| The problem |
Take from the records below each line that holds "SxyDBTable".
*** Opening of Raw data ***
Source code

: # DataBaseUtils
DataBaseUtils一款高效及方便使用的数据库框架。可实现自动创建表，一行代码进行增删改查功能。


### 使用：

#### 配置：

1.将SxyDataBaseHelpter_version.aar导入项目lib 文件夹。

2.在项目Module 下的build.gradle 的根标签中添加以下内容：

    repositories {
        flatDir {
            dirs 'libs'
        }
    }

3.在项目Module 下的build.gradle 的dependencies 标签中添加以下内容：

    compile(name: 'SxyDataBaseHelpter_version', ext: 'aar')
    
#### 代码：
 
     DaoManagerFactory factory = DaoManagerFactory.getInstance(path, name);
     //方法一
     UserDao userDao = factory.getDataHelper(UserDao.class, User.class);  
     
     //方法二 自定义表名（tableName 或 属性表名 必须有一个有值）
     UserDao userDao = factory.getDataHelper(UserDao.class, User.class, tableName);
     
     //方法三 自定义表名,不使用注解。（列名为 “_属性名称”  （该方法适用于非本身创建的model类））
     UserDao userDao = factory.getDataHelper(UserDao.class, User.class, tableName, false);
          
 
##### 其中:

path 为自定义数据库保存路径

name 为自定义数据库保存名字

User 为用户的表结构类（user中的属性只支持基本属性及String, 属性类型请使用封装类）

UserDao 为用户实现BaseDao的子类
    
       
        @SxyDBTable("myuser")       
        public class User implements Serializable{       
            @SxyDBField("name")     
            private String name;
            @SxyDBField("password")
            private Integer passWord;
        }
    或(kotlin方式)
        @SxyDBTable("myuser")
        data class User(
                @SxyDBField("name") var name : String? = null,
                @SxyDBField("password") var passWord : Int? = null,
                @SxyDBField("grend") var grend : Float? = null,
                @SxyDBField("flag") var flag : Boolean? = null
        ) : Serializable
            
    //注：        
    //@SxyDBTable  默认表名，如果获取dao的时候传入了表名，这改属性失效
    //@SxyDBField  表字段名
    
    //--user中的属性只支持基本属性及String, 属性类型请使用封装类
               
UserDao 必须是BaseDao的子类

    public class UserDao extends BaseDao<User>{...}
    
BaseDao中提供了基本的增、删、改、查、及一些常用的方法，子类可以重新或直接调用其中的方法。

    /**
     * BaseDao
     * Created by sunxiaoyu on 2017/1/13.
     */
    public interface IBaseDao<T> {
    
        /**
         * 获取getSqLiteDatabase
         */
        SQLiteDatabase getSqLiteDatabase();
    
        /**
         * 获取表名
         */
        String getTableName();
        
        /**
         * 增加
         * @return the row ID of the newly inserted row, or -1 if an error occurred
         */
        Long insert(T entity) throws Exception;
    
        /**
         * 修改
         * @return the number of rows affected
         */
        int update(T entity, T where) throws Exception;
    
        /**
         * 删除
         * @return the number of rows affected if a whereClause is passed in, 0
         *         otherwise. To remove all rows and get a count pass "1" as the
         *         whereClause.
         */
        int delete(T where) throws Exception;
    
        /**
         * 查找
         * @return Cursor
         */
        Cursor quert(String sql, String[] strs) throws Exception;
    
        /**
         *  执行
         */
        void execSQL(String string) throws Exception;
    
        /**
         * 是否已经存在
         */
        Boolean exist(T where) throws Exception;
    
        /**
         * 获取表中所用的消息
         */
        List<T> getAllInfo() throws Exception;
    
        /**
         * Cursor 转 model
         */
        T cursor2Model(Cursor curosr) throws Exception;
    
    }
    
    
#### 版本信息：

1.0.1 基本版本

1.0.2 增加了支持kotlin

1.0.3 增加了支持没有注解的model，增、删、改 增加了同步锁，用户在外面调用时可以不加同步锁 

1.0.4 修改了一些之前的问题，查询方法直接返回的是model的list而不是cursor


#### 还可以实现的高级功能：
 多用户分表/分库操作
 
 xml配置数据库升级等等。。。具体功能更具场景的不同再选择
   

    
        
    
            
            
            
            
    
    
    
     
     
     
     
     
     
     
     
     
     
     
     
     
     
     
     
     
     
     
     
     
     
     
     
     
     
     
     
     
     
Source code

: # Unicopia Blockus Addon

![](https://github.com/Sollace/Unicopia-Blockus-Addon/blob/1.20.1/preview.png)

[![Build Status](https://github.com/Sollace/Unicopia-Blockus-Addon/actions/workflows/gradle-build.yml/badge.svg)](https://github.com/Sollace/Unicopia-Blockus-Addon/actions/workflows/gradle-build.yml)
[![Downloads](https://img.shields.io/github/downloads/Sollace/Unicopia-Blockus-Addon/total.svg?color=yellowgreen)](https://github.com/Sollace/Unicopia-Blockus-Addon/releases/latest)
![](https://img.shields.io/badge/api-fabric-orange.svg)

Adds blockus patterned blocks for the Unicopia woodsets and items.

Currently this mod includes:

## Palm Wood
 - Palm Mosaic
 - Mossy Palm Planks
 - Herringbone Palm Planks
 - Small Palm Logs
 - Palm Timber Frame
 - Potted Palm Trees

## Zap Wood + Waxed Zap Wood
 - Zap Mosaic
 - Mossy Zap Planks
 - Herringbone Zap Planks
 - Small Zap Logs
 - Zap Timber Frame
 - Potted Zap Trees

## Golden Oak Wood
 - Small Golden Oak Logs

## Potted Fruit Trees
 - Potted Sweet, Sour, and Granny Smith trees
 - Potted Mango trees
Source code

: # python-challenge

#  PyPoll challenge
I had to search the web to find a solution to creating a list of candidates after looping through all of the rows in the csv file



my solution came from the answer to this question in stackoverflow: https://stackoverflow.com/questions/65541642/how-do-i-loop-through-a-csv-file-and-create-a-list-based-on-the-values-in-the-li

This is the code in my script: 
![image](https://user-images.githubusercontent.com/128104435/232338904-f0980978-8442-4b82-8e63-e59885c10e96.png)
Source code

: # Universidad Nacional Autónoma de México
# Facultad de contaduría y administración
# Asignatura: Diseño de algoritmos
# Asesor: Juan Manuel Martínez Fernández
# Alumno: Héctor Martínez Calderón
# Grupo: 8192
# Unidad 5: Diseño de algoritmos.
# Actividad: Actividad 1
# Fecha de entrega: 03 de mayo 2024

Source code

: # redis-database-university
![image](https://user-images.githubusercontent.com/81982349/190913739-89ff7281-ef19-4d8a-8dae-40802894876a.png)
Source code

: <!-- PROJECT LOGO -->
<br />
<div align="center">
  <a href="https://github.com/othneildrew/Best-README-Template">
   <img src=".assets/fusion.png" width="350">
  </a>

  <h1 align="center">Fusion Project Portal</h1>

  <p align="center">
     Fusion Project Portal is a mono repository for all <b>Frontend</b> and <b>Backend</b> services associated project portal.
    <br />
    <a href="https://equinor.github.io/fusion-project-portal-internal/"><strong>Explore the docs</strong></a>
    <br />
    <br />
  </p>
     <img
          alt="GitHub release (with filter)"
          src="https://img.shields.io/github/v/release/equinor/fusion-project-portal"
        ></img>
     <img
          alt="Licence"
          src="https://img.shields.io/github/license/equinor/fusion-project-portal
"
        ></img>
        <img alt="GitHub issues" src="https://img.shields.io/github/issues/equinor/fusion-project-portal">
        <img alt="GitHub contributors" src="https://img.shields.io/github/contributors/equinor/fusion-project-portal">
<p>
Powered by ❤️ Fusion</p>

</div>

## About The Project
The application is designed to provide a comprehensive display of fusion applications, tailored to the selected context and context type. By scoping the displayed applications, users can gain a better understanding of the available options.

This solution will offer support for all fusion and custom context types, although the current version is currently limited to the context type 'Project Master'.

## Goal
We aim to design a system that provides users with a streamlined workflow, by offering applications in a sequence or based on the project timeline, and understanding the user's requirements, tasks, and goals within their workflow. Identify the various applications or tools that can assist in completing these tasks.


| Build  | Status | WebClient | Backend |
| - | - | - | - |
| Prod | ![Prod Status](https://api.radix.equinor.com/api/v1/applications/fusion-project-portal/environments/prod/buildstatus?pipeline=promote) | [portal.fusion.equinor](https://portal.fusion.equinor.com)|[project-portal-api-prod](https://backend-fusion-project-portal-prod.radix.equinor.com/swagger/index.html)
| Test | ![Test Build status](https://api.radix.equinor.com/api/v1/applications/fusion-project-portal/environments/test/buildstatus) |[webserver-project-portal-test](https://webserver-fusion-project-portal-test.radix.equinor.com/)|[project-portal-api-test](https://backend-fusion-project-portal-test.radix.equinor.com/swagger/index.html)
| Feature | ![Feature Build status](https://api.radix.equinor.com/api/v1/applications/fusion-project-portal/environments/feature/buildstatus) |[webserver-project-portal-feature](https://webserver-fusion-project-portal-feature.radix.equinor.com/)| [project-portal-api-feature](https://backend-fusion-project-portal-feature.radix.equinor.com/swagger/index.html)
*** Close of Raw data ***
| Exercise answer |
        @SxyDBTable("myuser")       
        @SxyDBTable("myuser")
    //@SxyDBTable  默认表名，如果获取dao的时候传入了表名，这改属性失效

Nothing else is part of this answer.